Document images with source code:
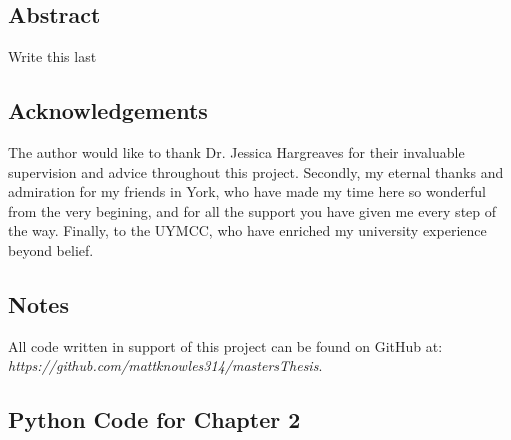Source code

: \documentclass[11pt]{report}
\begin{document}


\section*{Abstract}
Write this last

\section*{Acknowledgements}
The author would like to thank Dr. Jessica Hargreaves for their invaluable supervision and advice throughout this project. Secondly, my eternal thanks and admiration for my friends in York, who have made my time here so wonderful from the very begining, and for all the support you have given me every step of the way. Finally, to the UYMCC, who have enriched my university experience beyond belief. 

\section*{Notes}
All code written in support of this project can be found on GitHub at: \\
\textit{https://github.com/mattknowles314/mastersThesis}.

\tableofcontents















{}


\begin{appendices}
    \chapter{Python Code for Chapter 2}
    
\end{appendices}
\end{document}
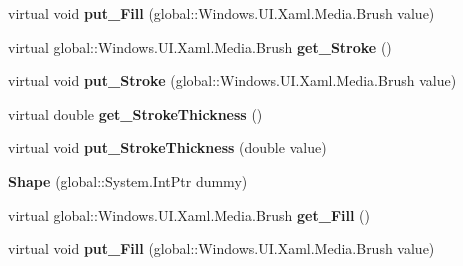 \begin{DoxyCompactItemize}
\mbox{\label{class_windows_1_1_u_i_1_1_xaml_1_1_shapes_1_1_shape_ab293dba968233df2740d66a0e1f23957}} 
virtual void {\bfseries put\+\_\+\+Fill} (global\+::\+Windows.\+U\+I.\+Xaml.\+Media.\+Brush value)
\item 
\mbox{\label{class_windows_1_1_u_i_1_1_xaml_1_1_shapes_1_1_shape_ac48e00b135fa8e1130bee32942bbee5c}} 
virtual global\+::\+Windows.\+U\+I.\+Xaml.\+Media.\+Brush {\bfseries get\+\_\+\+Stroke} ()
\item 
\mbox{\label{class_windows_1_1_u_i_1_1_xaml_1_1_shapes_1_1_shape_a801ec283f413b3ba03d57ce8b2bccdc0}} 
virtual void {\bfseries put\+\_\+\+Stroke} (global\+::\+Windows.\+U\+I.\+Xaml.\+Media.\+Brush value)
\item 
\mbox{\label{class_windows_1_1_u_i_1_1_xaml_1_1_shapes_1_1_shape_a758d9f0e1b12c843580d28f3254f63ca}} 
virtual double {\bfseries get\+\_\+\+Stroke\+Thickness} ()
\item 
\mbox{\label{class_windows_1_1_u_i_1_1_xaml_1_1_shapes_1_1_shape_a3bfb547dd85a92a03c0f72a2ca6af30d}} 
virtual void {\bfseries put\+\_\+\+Stroke\+Thickness} (double value)
\item 
\mbox{\label{class_windows_1_1_u_i_1_1_xaml_1_1_shapes_1_1_shape_aef3c79f20646c23080a348eb29a0394e}} 
{\bfseries Shape} (global\+::\+System.\+Int\+Ptr dummy)
\item 
\mbox{\label{class_windows_1_1_u_i_1_1_xaml_1_1_shapes_1_1_shape_a10c17e0315cc803297aef00e98586e85}} 
virtual global\+::\+Windows.\+U\+I.\+Xaml.\+Media.\+Brush {\bfseries get\+\_\+\+Fill} ()
\item 
\mbox{\label{class_windows_1_1_u_i_1_1_xaml_1_1_shapes_1_1_shape_ab293dba968233df2740d66a0e1f23957}} 
virtual void {\bfseries put\+\_\+\+Fill} (global\+::\+Windows.\+U\+I.\+Xaml.\+Media.\+Brush value)

\end{DoxyCompactItemize}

- _What you should do_
Pictures are not part of the copy. Return every record exactly.

- _Response to the task_
Source code

: \documentclass[11pt]{report}
\begin{document}


\section*{Abstract}
Write this last

\section*{Acknowledgements}
The author would like to thank Dr. Jessica Hargreaves for their invaluable supervision and advice throughout this project. Secondly, my eternal thanks and admiration for my friends in York, who have made my time here so wonderful from the very begining, and for all the support you have given me every step of the way. Finally, to the UYMCC, who have enriched my university experience beyond belief. 

\section*{Notes}
All code written in support of this project can be found on GitHub at: \\
\textit{https://github.com/mattknowles314/mastersThesis}.

\tableofcontents















{}


\begin{appendices}
    \chapter{Python Code for Chapter 2}
    
\end{appendices}
\end{document}
 \begin{DoxyCompactItemize}
\mbox{\label{class_windows_1_1_u_i_1_1_xaml_1_1_shapes_1_1_shape_ab293dba968233df2740d66a0e1f23957}} 
virtual void {\bfseries put\+\_\+\+Fill} (global\+::\+Windows.\+U\+I.\+Xaml.\+Media.\+Brush value)
\item 
\mbox{\label{class_windows_1_1_u_i_1_1_xaml_1_1_shapes_1_1_shape_ac48e00b135fa8e1130bee32942bbee5c}} 
virtual global\+::\+Windows.\+U\+I.\+Xaml.\+Media.\+Brush {\bfseries get\+\_\+\+Stroke} ()
\item 
\mbox{\label{class_windows_1_1_u_i_1_1_xaml_1_1_shapes_1_1_shape_a801ec283f413b3ba03d57ce8b2bccdc0}} 
virtual void {\bfseries put\+\_\+\+Stroke} (global\+::\+Windows.\+U\+I.\+Xaml.\+Media.\+Brush value)
\item 
\mbox{\label{class_windows_1_1_u_i_1_1_xaml_1_1_shapes_1_1_shape_a758d9f0e1b12c843580d28f3254f63ca}} 
virtual double {\bfseries get\+\_\+\+Stroke\+Thickness} ()
\item 
\mbox{\label{class_windows_1_1_u_i_1_1_xaml_1_1_shapes_1_1_shape_a3bfb547dd85a92a03c0f72a2ca6af30d}} 
virtual void {\bfseries put\+\_\+\+Stroke\+Thickness} (double value)
\item 
\mbox{\label{class_windows_1_1_u_i_1_1_xaml_1_1_shapes_1_1_shape_aef3c79f20646c23080a348eb29a0394e}} 
{\bfseries Shape} (global\+::\+System.\+Int\+Ptr dummy)
\item 
\mbox{\label{class_windows_1_1_u_i_1_1_xaml_1_1_shapes_1_1_shape_a10c17e0315cc803297aef00e98586e85}} 
virtual global\+::\+Windows.\+U\+I.\+Xaml.\+Media.\+Brush {\bfseries get\+\_\+\+Fill} ()
\item 
\mbox{\label{class_windows_1_1_u_i_1_1_xaml_1_1_shapes_1_1_shape_ab293dba968233df2740d66a0e1f23957}} 
virtual void {\bfseries put\+\_\+\+Fill} (global\+::\+Windows.\+U\+I.\+Xaml.\+Media.\+Brush value)

\end{DoxyCompactItemize}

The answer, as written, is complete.